Unfortunately, the above code chokes up LLVM at present, because LLVM can't currently handle enums with closures as associated values (rdar://17500139). The explicit CGFloat() cast in the above also shouldn't be necessary, but it avoids a compiler segfault (rdar://17499776). To work around this, I had to employ optional variables in the FilterOperation class for the two closures, but that will hopefully be fixed soon.

This Swift-enabled reorganization of code is a huge win, making it so I don't have to change code in four places to add a new filter or change an existing one, as well as reducing this from 14 lines of code per filter to 8 (10 with the temporary closure workaround described above). With ~170 filters, that adds up. I love being able to work in only one file and to ignore the rest of the application going forward.

I recognize that I could mostly bring these structural improvements back to my Objective-C example (and I probably will), but the only reason I thought to do this was the mindset that Swift puts you into. It does seem to help you think of new ways of organizing your code.

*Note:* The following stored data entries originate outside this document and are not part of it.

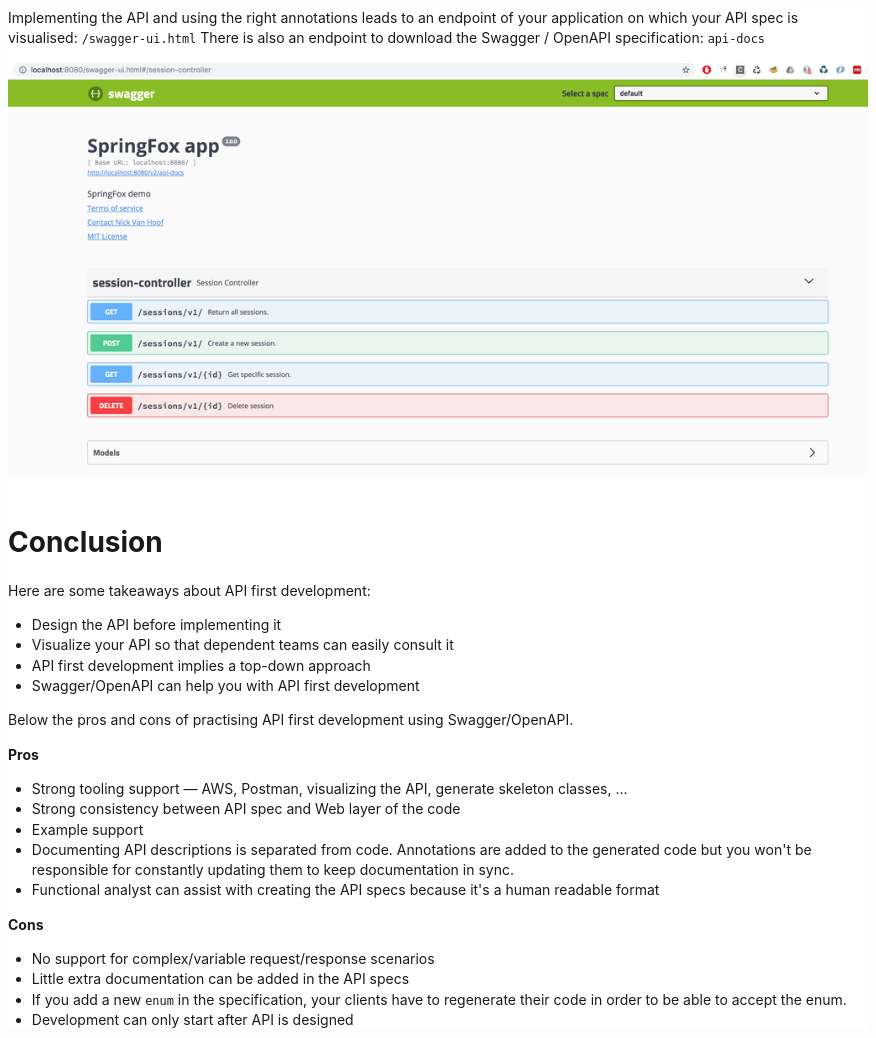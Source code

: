 Implementing the API and using the right annotations leads to an endpoint of your application on which your API spec is visualised: `/swagger-ui.html`
There is also an endpoint to download the Swagger / OpenAPI specification:  `api-docs`
<div style="text-align: center;">
  <img src="/img/2019-10-02-API-first-development-with-OpenAPI-or-Swagger/springfox.png" width="100%" height="100%">
</div>

# Conclusion
Here are some takeaways about API first development:
* Design the API before implementing it
* Visualize your API so that dependent teams can easily consult it
* API first development implies a top-down approach
* Swagger/OpenAPI can help you with API first development

Below the pros and cons of practising API first development using Swagger/OpenAPI.

**Pros** 
 * Strong tooling support — AWS, Postman, visualizing the API, generate skeleton classes, ... 
 * Strong consistency between API spec and Web layer of the code
 * Example support 
 * Documenting API descriptions is separated from code. Annotations are added to the generated code but you won't be responsible for constantly updating them to keep documentation in sync.
 * Functional analyst can assist with creating the API specs because it's a human readable format

**Cons** 
 * No support for complex/variable request/response scenarios
 * Little extra documentation can be added in the API specs
 * If you add a new `enum` in the specification, your clients have to regenerate their code in order to be able to accept the enum.
 * Development can only start after API is designed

Again, both of these sample applications are now live in the GPUImage GitHub repository if you want to pull them down and tinker with them.

Update: 7/11/2014

Further improvements using generics

I wasn't completely happy with the need to specify the type of filter class twice in the above, nor the explicit cast in the slider callback, so I decided to experiment with generics. Generics allow you to create type-specific classes and functions from a more general base, while preserving types throughout. That seemed ideal for the slider update callback, in particular, to make it specific to the class in question.

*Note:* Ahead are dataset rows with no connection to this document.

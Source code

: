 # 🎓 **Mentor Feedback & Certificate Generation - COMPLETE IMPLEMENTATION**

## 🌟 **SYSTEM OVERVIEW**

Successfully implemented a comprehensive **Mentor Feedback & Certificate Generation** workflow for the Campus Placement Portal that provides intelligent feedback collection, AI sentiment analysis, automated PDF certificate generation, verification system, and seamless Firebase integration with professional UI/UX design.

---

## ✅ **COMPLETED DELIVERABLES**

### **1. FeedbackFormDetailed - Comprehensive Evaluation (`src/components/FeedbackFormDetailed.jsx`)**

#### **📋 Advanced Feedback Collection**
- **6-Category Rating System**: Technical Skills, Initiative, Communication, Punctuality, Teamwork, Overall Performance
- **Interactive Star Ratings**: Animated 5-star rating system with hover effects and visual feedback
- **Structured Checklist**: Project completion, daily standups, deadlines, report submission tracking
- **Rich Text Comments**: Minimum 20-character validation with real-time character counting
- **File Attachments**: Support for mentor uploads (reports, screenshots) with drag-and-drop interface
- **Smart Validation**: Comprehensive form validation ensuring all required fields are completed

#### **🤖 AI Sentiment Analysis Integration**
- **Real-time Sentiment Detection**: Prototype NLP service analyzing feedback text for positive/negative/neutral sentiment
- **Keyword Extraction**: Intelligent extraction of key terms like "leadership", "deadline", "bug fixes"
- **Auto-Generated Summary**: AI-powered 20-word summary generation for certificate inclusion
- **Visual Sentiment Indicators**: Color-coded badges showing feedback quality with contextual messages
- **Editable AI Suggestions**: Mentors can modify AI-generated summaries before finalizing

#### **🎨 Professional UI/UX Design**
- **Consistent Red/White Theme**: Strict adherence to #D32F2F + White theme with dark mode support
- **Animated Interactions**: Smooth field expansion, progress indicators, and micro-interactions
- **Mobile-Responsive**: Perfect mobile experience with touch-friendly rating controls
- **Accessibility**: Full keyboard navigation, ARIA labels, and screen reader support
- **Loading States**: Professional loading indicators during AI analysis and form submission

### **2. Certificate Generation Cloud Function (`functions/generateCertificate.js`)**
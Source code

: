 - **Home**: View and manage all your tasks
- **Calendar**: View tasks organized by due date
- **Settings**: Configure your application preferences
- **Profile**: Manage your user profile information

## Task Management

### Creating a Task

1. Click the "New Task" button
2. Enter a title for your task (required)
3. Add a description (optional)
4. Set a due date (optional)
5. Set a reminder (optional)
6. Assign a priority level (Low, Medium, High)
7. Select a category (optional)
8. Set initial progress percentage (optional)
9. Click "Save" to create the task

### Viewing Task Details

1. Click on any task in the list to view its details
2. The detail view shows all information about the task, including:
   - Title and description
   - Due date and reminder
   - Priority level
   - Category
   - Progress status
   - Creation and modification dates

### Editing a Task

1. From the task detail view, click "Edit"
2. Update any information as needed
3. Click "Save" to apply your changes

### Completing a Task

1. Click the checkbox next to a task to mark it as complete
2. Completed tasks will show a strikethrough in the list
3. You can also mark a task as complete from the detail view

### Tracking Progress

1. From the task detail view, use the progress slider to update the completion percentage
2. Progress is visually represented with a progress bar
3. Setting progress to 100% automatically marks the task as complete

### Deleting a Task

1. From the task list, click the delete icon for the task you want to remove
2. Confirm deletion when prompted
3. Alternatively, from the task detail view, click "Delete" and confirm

After using generics for this, the filter operation setup code now looks like the following:

let filterOperations: Array<FilterOperationInterface> = [
    FilterOperation <GPUImageSepiaFilter>(
        listName:"Sepia tone",
        titleName:"Sepia Tone",
        sliderConfiguration:.Enabled(minimumValue:0.0, initialValue:1.0, maximumValue:1.0),
        sliderUpdateCallback: {(filter, sliderValue) in
            filter.intensity = CGFloat(sliderValue)
        },
        filterOperationType:.SingleInput,
        customFilterSetupFunction: nil
    ),
]

To my eyes, this is easier to read, in that the class the showcase example is built around is prominently featured at the top of the FilterOperation initialization block of code, rather than later in the initializer parameters. You'll note that the slider callback closure is a lot cleaner, since I no longer have to do a forced cast and the compiler can check to make sure the property I'm setting actually exists on that specific filter class.

This does break out the closures for the slider update and filter setup as optionals, due to the previously mentioned compiler problems with using those as enum associated values, but once the compiler supports that I'll be able to remove those portions.

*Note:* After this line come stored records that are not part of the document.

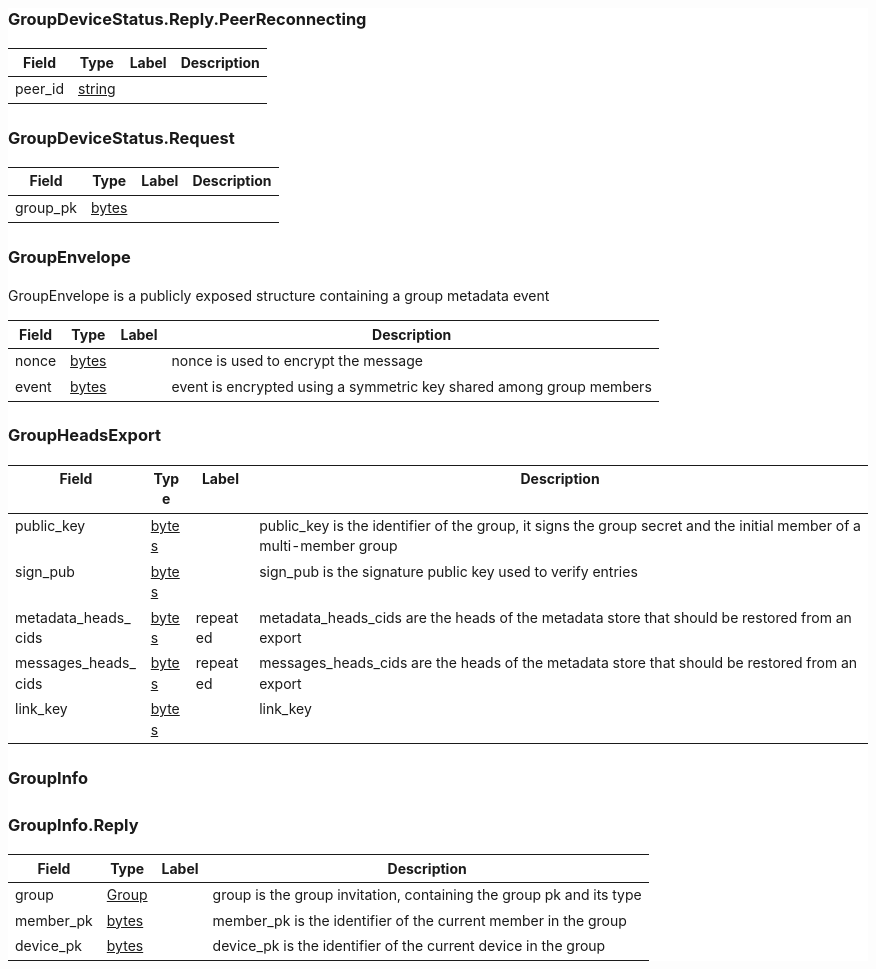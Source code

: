 <a name="weshnet-protocol-v1-GroupDeviceStatus-Reply-PeerReconnecting"></a>

### GroupDeviceStatus.Reply.PeerReconnecting

| Field | Type | Label | Description |
| ----- | ---- | ----- | ----------- |
| peer_id | [string](#string) |  |  |

<a name="weshnet-protocol-v1-GroupDeviceStatus-Request"></a>

### GroupDeviceStatus.Request

| Field | Type | Label | Description |
| ----- | ---- | ----- | ----------- |
| group_pk | [bytes](#bytes) |  |  |

<a name="weshnet-protocol-v1-GroupEnvelope"></a>

### GroupEnvelope
GroupEnvelope is a publicly exposed structure containing a group metadata event

| Field | Type | Label | Description |
| ----- | ---- | ----- | ----------- |
| nonce | [bytes](#bytes) |  | nonce is used to encrypt the message |
| event | [bytes](#bytes) |  | event is encrypted using a symmetric key shared among group members |

<a name="weshnet-protocol-v1-GroupHeadsExport"></a>

### GroupHeadsExport

| Field | Type | Label | Description |
| ----- | ---- | ----- | ----------- |
| public_key | [bytes](#bytes) |  | public_key is the identifier of the group, it signs the group secret and the initial member of a multi-member group |
| sign_pub | [bytes](#bytes) |  | sign_pub is the signature public key used to verify entries |
| metadata_heads_cids | [bytes](#bytes) | repeated | metadata_heads_cids are the heads of the metadata store that should be restored from an export |
| messages_heads_cids | [bytes](#bytes) | repeated | messages_heads_cids are the heads of the metadata store that should be restored from an export |
| link_key | [bytes](#bytes) |  | link_key |

<a name="weshnet-protocol-v1-GroupInfo"></a>

### GroupInfo

<a name="weshnet-protocol-v1-GroupInfo-Reply"></a>

### GroupInfo.Reply

| Field | Type | Label | Description |
| ----- | ---- | ----- | ----------- |
| group | [Group](#weshnet-protocol-v1-Group) |  | group is the group invitation, containing the group pk and its type |
| member_pk | [bytes](#bytes) |  | member_pk is the identifier of the current member in the group |
| device_pk | [bytes](#bytes) |  | device_pk is the identifier of the current device in the group |
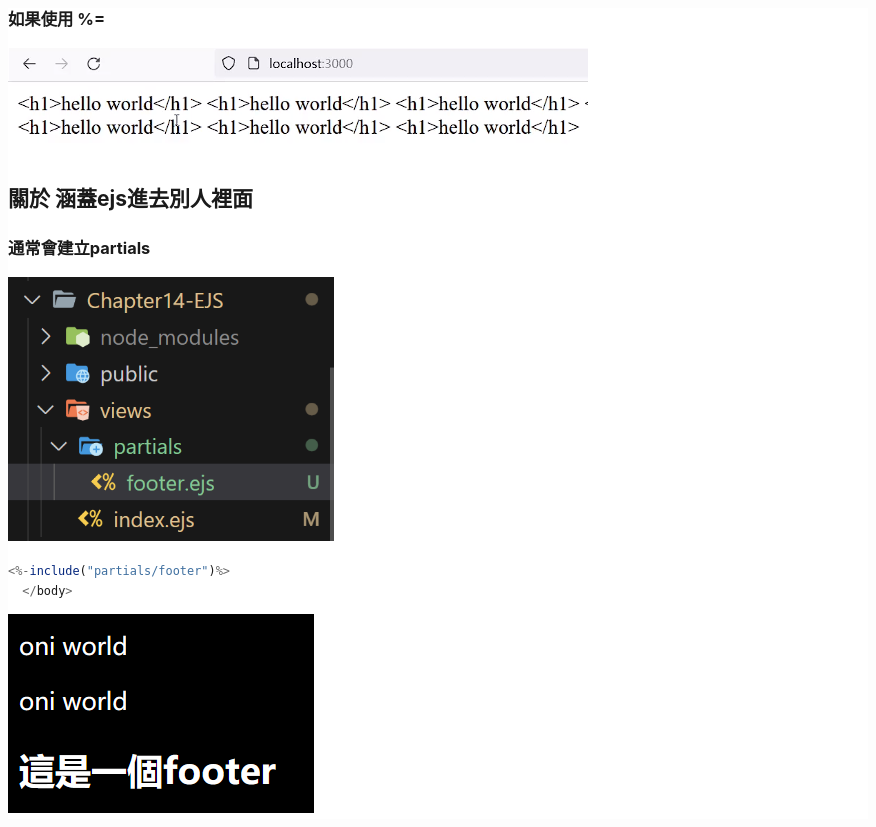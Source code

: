 ### 如果使用 %=

![](../../../Images/2023-12-26-17-35-25-image.png)

## 關於 涵蓋ejs進去別人裡面

### 通常會建立partials

<img title="" src="../../../Images/2023-12-26-17-37-38-image.png" alt="" width="326">

```js
<%-include("partials/footer")%>
  </body>
```

![](../../../Images/2023-12-26-17-39-28-image.png)
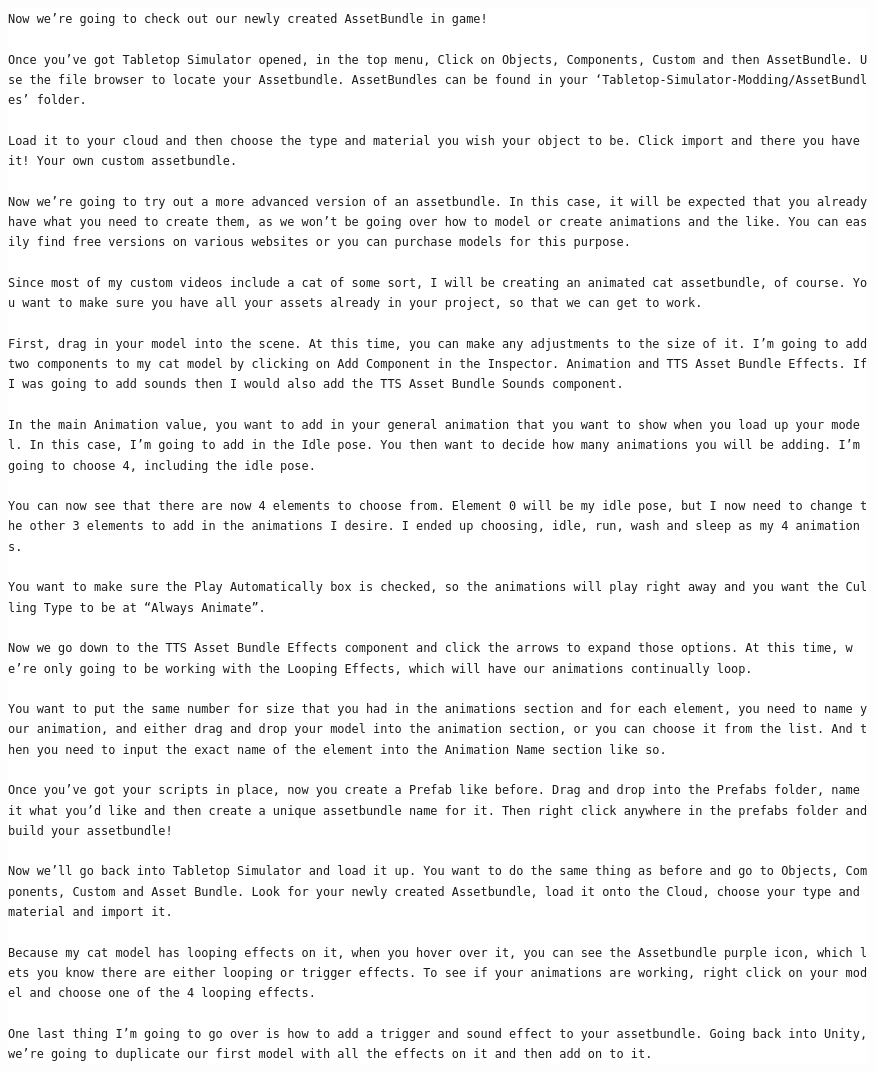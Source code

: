     Now we’re going to check out our newly created AssetBundle in game!

    Once you’ve got Tabletop Simulator opened, in the top menu, Click on Objects, Components, Custom and then AssetBundle. Use the file browser to locate your Assetbundle. AssetBundles can be found in your ‘Tabletop-Simulator-Modding/AssetBundles’ folder.

    Load it to your cloud and then choose the type and material you wish your object to be. Click import and there you have it! Your own custom assetbundle.

    Now we’re going to try out a more advanced version of an assetbundle. In this case, it will be expected that you already have what you need to create them, as we won’t be going over how to model or create animations and the like. You can easily find free versions on various websites or you can purchase models for this purpose.

    Since most of my custom videos include a cat of some sort, I will be creating an animated cat assetbundle, of course. You want to make sure you have all your assets already in your project, so that we can get to work.

    First, drag in your model into the scene. At this time, you can make any adjustments to the size of it. I’m going to add two components to my cat model by clicking on Add Component in the Inspector. Animation and TTS Asset Bundle Effects. If I was going to add sounds then I would also add the TTS Asset Bundle Sounds component.

    In the main Animation value, you want to add in your general animation that you want to show when you load up your model. In this case, I’m going to add in the Idle pose. You then want to decide how many animations you will be adding. I’m going to choose 4, including the idle pose.

    You can now see that there are now 4 elements to choose from. Element 0 will be my idle pose, but I now need to change the other 3 elements to add in the animations I desire. I ended up choosing, idle, run, wash and sleep as my 4 animations.

    You want to make sure the Play Automatically box is checked, so the animations will play right away and you want the Culling Type to be at “Always Animate”.

    Now we go down to the TTS Asset Bundle Effects component and click the arrows to expand those options. At this time, we’re only going to be working with the Looping Effects, which will have our animations continually loop.

    You want to put the same number for size that you had in the animations section and for each element, you need to name your animation, and either drag and drop your model into the animation section, or you can choose it from the list. And then you need to input the exact name of the element into the Animation Name section like so.

    Once you’ve got your scripts in place, now you create a Prefab like before. Drag and drop into the Prefabs folder, name it what you’d like and then create a unique assetbundle name for it. Then right click anywhere in the prefabs folder and build your assetbundle!

    Now we’ll go back into Tabletop Simulator and load it up. You want to do the same thing as before and go to Objects, Components, Custom and Asset Bundle. Look for your newly created Assetbundle, load it onto the Cloud, choose your type and material and import it.

    Because my cat model has looping effects on it, when you hover over it, you can see the Assetbundle purple icon, which lets you know there are either looping or trigger effects. To see if your animations are working, right click on your model and choose one of the 4 looping effects.

    One last thing I’m going to go over is how to add a trigger and sound effect to your assetbundle. Going back into Unity, we’re going to duplicate our first model with all the effects on it and then add on to it.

I did have to add a little more setup code in the operation type definition to support this, mostly around creating a protocol that these operations comply to. Since each instance of a generic will be specific to the class you associate with it, you can't really have an umbrella type that contains all these variants. A protocol is a way to provide some kind of an overall interface to all of these individualized variants, so you'll notice I use the FilterOperationInterface protocol as the type for the items in the array now. I also use this for properties that take in these filter operation description classes.

The generic version of the FilterOperation class now looks like:

class FilterOperation<FilterClass: GPUImageOutput where FilterClass: GPUImageInput>: FilterOperationInterface {
    var internalFilter: FilterClass?
    let listName: String
    let titleName: String
    let sliderConfiguration: FilterSliderSetting
    let filterOperationType: FilterOperationType
    let sliderUpdateCallback: ((filter:FilterClass, sliderValue:Float) -> ())?
    let customFilterSetupFunction: ((camera:GPUImageVideoCamera, outputView:GPUImageView, blendImage:UIImage?) -> (filter:GPUImageOutput))?
 
    init(listName: String, titleName: String, sliderConfiguration: FilterSliderSetting, sliderUpdateCallback:((filter:FilterClass, sliderValue:Float) -> ())?, filterOperationType: FilterOperationType, customFilterSetupFunction:((camera:GPUImageVideoCamera, outputView:GPUImageView, blendImage:UIImage?) -> (filter:GPUImageOutput))?) {
        self.listName = listName
        self.titleName = titleName
        self.sliderConfiguration = sliderConfiguration
        self.filterOperationType = filterOperationType
        self.sliderUpdateCallback = sliderUpdateCallback
        self.customFilterSetupFunction = customFilterSetupFunction
        switch (filterOperationType) {
            case .Custom:
                break
            default:
                self.internalFilter = FilterClass()
        }
    }
 
    var filter: GPUImageOutput {
        return internalFilter!
    }
 
    func configureCustomFilter(filter:GPUImageOutput) {
        self.internalFilter = (filter as FilterClass)
    }
 
    func updateBasedOnSliderValue(sliderValue:Float) {
        if let updateFunction = sliderUpdateCallback
        {
            updateFunction(filter:internalFilter!, sliderValue:sliderValue)
        }
    }
}

I'm still experimenting with this, but I like the way the new generic version of the filter operation definition works for specifying each filter type in the overall showcase. It's type safe, easy to read, and lacks redundant code.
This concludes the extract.